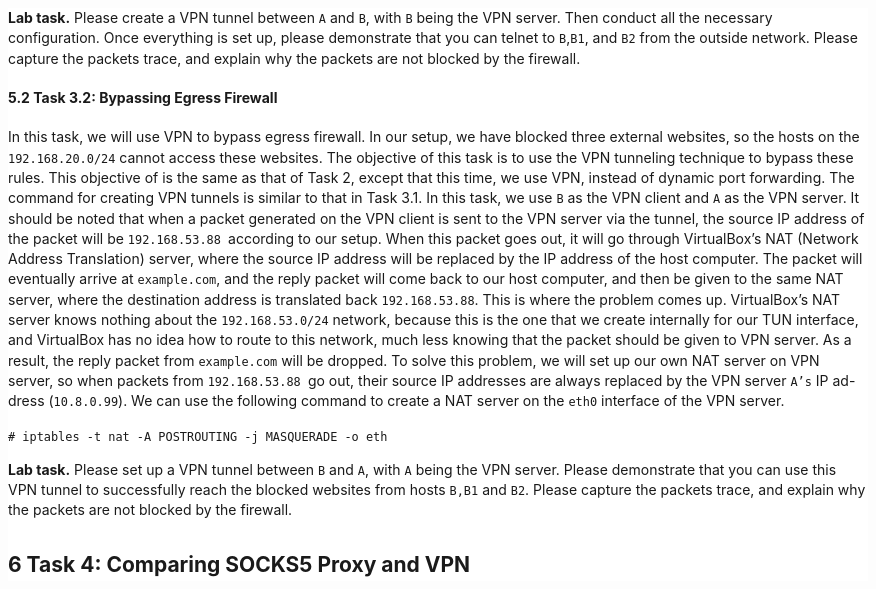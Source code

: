 **Lab task.** Please create a VPN tunnel between `A` and `B`, with `B` being the VPN server. Then conduct all
the necessary configuration. Once everything is set up, please demonstrate that you can telnet to `B`,`B1`, and 
`B2` from the outside network. Please capture the packets trace, and explain why the packets are not blocked
by the firewall.


#### 5.2 Task 3.2: Bypassing Egress Firewall

In this task, we will use VPN to bypass egress firewall. In our setup, we have blocked three external websites,
so the hosts on the `192.168.20.0/24` cannot access these websites. The objective of this task is to use
the VPN tunneling technique to bypass these rules. This objective of is the same as that of Task 2, except
that this time, we use VPN, instead of dynamic port forwarding. The command for creating VPN tunnels is
similar to that in Task 3.1. In this task, we use `B` as the VPN client and `A` as the VPN server.
It should be noted that when a packet generated on the VPN client is sent to the VPN server via the
tunnel, the source IP address of the packet will be `192.168.53.88 `according to our setup. When this
packet goes out, it will go through VirtualBox’s NAT (Network Address Translation) server, where the
source IP address will be replaced by the IP address of the host computer. The packet will eventually arrive
at `example.com`, and the reply packet will come back to our host computer, and then be given to the same
NAT server, where the destination address is translated back `192.168.53.88`. This is where the problem
comes up.
VirtualBox’s NAT server knows nothing about the `192.168.53.0/24` network, because this is the
one that we create internally for our TUN interface, and VirtualBox has no idea how to route to this network,
much less knowing that the packet should be given to VPN server. As a result, the reply packet from
`example.com` will be dropped.
To solve this problem, we will set up our own NAT server on VPN server, so when packets from
 `192.168.53.88 `go out, their source IP addresses are always replaced by the VPN server `A’s` IP ad-
dress (`10.8.0.99`). We can use the following command to create a NAT server on the `eth0` interface of
the VPN server.
```
# iptables -t nat -A POSTROUTING -j MASQUERADE -o eth
```
**Lab task.** Please set up a VPN tunnel between `B` and `A`, with `A` being the VPN server. Please demonstrate
that you can use this VPN tunnel to successfully reach the blocked websites from hosts `B,B1` and `B2`. Please
capture the packets trace, and explain why the packets are not blocked by the firewall.

## 6 Task 4: Comparing SOCKS5 Proxy and VPN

* * * *

■ TASK DIRECTIONS ■
Copy out every line from the one containing "that you can use" to the end of the material, both ends included.

■ RESPONSE AREA ■
that you can use this VPN tunnel to successfully reach the blocked websites from hosts `B,B1` and `B2`. Please
capture the packets trace, and explain why the packets are not blocked by the firewall.

## 6 Task 4: Comparing SOCKS5 Proxy and VPN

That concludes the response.